For each run of text or image in object model, apply pre-ceding font size/format modifications, measure text using iPhone text measurement calls, reducing text length (trim to nearest space or hyphen) until it fits on current line, and resetting caret to line beginning and continuing for line wraps, and apply following font size and formatting changes. Over-count the width and height of text by some factor in cases where this is found to be required to prevent page overflow in the actual page rendering engine (UIWebView; you will have to experiment to see what the factors in the rendering engine are). Record page boundary in list.
Convert objects between page boundaries to simplified XHTML for each page. You may wish to add some CSS at this point for example to format link colours. You will need to convert local references to anchors on another page to load the correct other page. Perhaps add page footer/header with page numbers (subtract size of these from page height in earlier steps).
Save XHTML as set of files.
In essence this will work as long as the source HTML is specially prepared to use a subset of HTML for your app.
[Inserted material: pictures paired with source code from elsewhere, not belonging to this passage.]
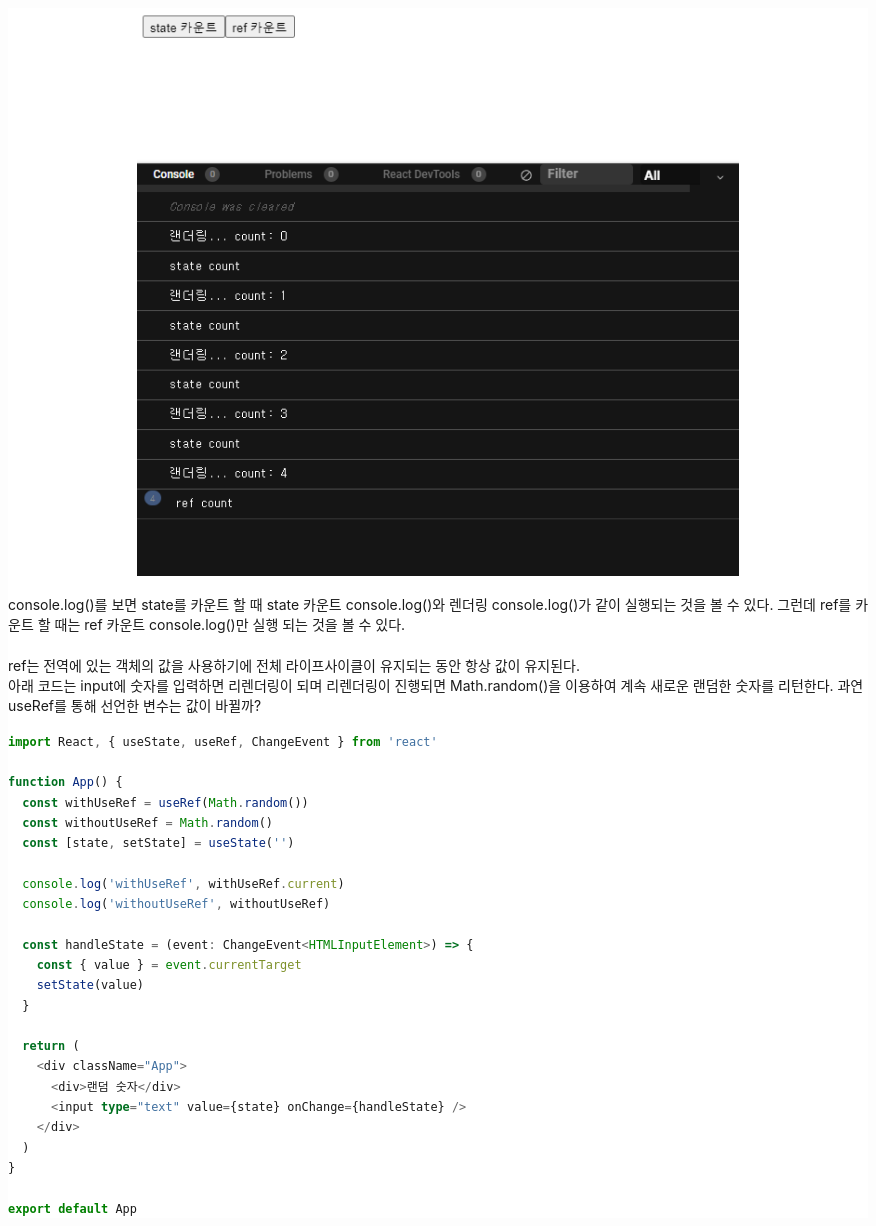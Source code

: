<p align="center"><img src='/images/React/ref_console.png' width='70%' alt='ref_console' /><p>

console.log()를 보면 state를 카운트 할 때 state 카운트 console.log()와 렌더링 console.log()가 같이 실행되는 것을 볼 수 있다.
그런데 ref를 카운트 할 때는 ref 카운트 console.log()만 실행 되는 것을 볼 수 있다.
<br/><br/>
ref는 전역에 있는 객체의 값을 사용하기에 전체 라이프사이클이 유지되는 동안 항상 값이 유지된다.  
아래 코드는 input에 숫자를 입력하면 리렌더링이 되며 리렌더링이 진행되면 Math.random()을 이용하여 계속 새로운 랜덤한 숫자를 리턴한다.
과연 useRef를 통해 선언한 변수는 값이 바뀔까?

```typescript
import React, { useState, useRef, ChangeEvent } from 'react'

function App() {
  const withUseRef = useRef(Math.random())
  const withoutUseRef = Math.random()
  const [state, setState] = useState('')

  console.log('withUseRef', withUseRef.current)
  console.log('withoutUseRef', withoutUseRef)

  const handleState = (event: ChangeEvent<HTMLInputElement>) => {
    const { value } = event.currentTarget
    setState(value)
  }

  return (
    <div className="App">
      <div>랜덤 숫자</div>
      <input type="text" value={state} onChange={handleState} />
    </div>
  )
}

export default App
```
Any old HTML will not do, though it might perhaps not be completely useless to give a rough idea for previews in some instances for some files.
The description above assumes you throw away formatting like ALIGN= and tables. It really is a very basic approach and will not reproduce complex pages as originally designed! It might well not suit you!
Perhaps the files should be pre-processed before reaching the iPhones in the field but if the iPhone OS / WebView line-wrapping/test positioning behaviour changes, the best position for page breaks may change. So you may need to cut your pages smaller than you think they need to be to allow for some unexpected growth when the rendering engine changes. Hmm. Perhaps not an easy task!
I haven't even tried to analyse HTML tables... HTML is of course, in its non-restricted full glory enormously probably unmanageably complex.